[Start of section]
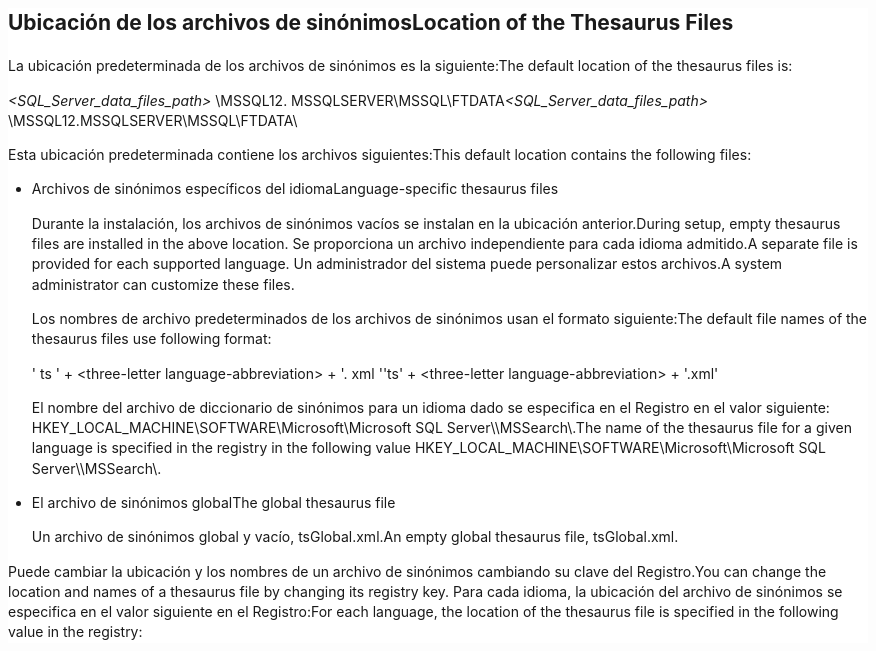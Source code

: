   
##  <a name="location-of-the-thesaurus-files"></a><a name="location"></a><span data-ttu-id="910d2-131">Ubicación de los archivos de sinónimos</span><span class="sxs-lookup"><span data-stu-id="910d2-131">Location of the Thesaurus Files</span></span>  
 <span data-ttu-id="910d2-132">La ubicación predeterminada de los archivos de sinónimos es la siguiente:</span><span class="sxs-lookup"><span data-stu-id="910d2-132">The default location of the thesaurus files is:</span></span>  
  
 <span data-ttu-id="910d2-133">*<SQL_Server_data_files_path>* \MSSQL12. MSSQLSERVER\MSSQL\FTDATA</span><span class="sxs-lookup"><span data-stu-id="910d2-133">*<SQL_Server_data_files_path>* \MSSQL12.MSSQLSERVER\MSSQL\FTDATA</span></span>\  
  
 <span data-ttu-id="910d2-134">Esta ubicación predeterminada contiene los archivos siguientes:</span><span class="sxs-lookup"><span data-stu-id="910d2-134">This default location contains the following files:</span></span>  
  
-   <span data-ttu-id="910d2-135">Archivos de sinónimos específicos del idioma</span><span class="sxs-lookup"><span data-stu-id="910d2-135">Language-specific thesaurus files</span></span>  
  
     <span data-ttu-id="910d2-136">Durante la instalación, los archivos de sinónimos vacíos se instalan en la ubicación anterior.</span><span class="sxs-lookup"><span data-stu-id="910d2-136">During setup, empty thesaurus files are installed in the above location.</span></span> <span data-ttu-id="910d2-137">Se proporciona un archivo independiente para cada idioma admitido.</span><span class="sxs-lookup"><span data-stu-id="910d2-137">A separate file is provided for each supported language.</span></span> <span data-ttu-id="910d2-138">Un administrador del sistema puede personalizar estos archivos.</span><span class="sxs-lookup"><span data-stu-id="910d2-138">A system administrator can customize these files.</span></span>  
  
     <span data-ttu-id="910d2-139">Los nombres de archivo predeterminados de los archivos de sinónimos usan el formato siguiente:</span><span class="sxs-lookup"><span data-stu-id="910d2-139">The default file names of the thesaurus files use following format:</span></span>  
  
     <span data-ttu-id="910d2-140">' ts ' + \<three-letter language-abbreviation> + '. xml '</span><span class="sxs-lookup"><span data-stu-id="910d2-140">'ts' + \<three-letter language-abbreviation> + '.xml'</span></span>  
  
     <span data-ttu-id="910d2-141">El nombre del archivo de diccionario de sinónimos para un idioma dado se especifica en el Registro en el valor siguiente: HKEY_LOCAL_MACHINE\SOFTWARE\Microsoft\Microsoft SQL Server\\<instance-name>\MSSearch\\<language-abbrev>.</span><span class="sxs-lookup"><span data-stu-id="910d2-141">The name of the thesaurus file for a given language is specified in the registry in the following value HKEY_LOCAL_MACHINE\SOFTWARE\Microsoft\Microsoft SQL Server\\<instance-name>\MSSearch\\<language-abbrev>.</span></span>  
  
-   <span data-ttu-id="910d2-142">El archivo de sinónimos global</span><span class="sxs-lookup"><span data-stu-id="910d2-142">The global thesaurus file</span></span>  
  
     <span data-ttu-id="910d2-143">Un archivo de sinónimos global y vacío, tsGlobal.xml.</span><span class="sxs-lookup"><span data-stu-id="910d2-143">An empty global thesaurus file, tsGlobal.xml.</span></span>  
  
 <span data-ttu-id="910d2-144">Puede cambiar la ubicación y los nombres de un archivo de sinónimos cambiando su clave del Registro.</span><span class="sxs-lookup"><span data-stu-id="910d2-144">You can change the location and names of a thesaurus file by changing its registry key.</span></span> <span data-ttu-id="910d2-145">Para cada idioma, la ubicación del archivo de sinónimos se especifica en el valor siguiente en el Registro:</span><span class="sxs-lookup"><span data-stu-id="910d2-145">For each language, the location of the thesaurus file is specified in the following value in the registry:</span></span>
[End of section]
■ **Exercise requirements**: Only the lines from the one containing "global thesaurus file</span></span>" through the one containing "thesaurus file, tsGlobal.xml.</span></span>" are to be retyped, both boundary lines included, with no other material.

■ **Output for this task**:
-   <span data-ttu-id="910d2-142">El archivo de sinónimos global</span><span class="sxs-lookup"><span data-stu-id="910d2-142">The global thesaurus file</span></span>  
  
     <span data-ttu-id="910d2-143">Un archivo de sinónimos global y vacío, tsGlobal.xml.</span><span class="sxs-lookup"><span data-stu-id="910d2-143">An empty global thesaurus file, tsGlobal.xml.</span></span>  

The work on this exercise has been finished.